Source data
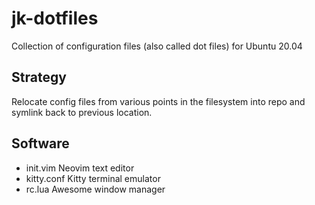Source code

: # jk-dotfiles
Collection of configuration files (also called dot files) for Ubuntu 20.04

## Strategy
Relocate config files from various points in the filesystem into repo and symlink back to previous location.

## Software
+ init.vim        Neovim text editor
+ kitty.conf      Kitty terminal emulator
+ rc.lua          Awesome window manager

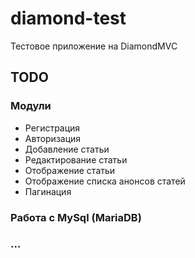 # diamond-test
Тестовое приложение на DiamondMVC

## TODO

### Модули
* Регистрация
* Авторизация
* Добавление статьи
* Редактирование статьи
* Отображение статьи
* Отображение списка анонсов статей
* Пагинация

### Работа с MySql (MariaDB)

### ...

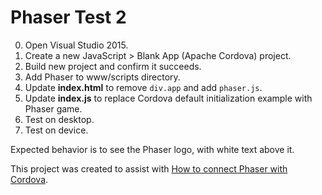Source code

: # Phaser Test 2

0. Open Visual Studio 2015.
1. Create a new JavaScript > Blank App (Apache Cordova) project.
2. Build new project and confirm it succeeds.
3. Add Phaser to www/scripts directory.
4. Update **index.html** to remove `div.app` and add `phaser.js`.
5. Update **index.js** to replace Cordova default initialization example with Phaser game.
6. Test on desktop.
7. Test on device.

Expected behavior is to see the Phaser logo, with white text above it.

This project was created to assist with [How to connect Phaser with Cordova](http://stackoverflow.com/q/35773775/11912).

• **Exercise instructions**: Please return every line in the data that includes the string "project".

• **Result**:
1. Create a new JavaScript > Blank App (Apache Cordova) project.
2. Build new project and confirm it succeeds.
This project was created to assist with [How to connect Phaser with Cordova](http://stackoverflow.com/q/35773775/11912).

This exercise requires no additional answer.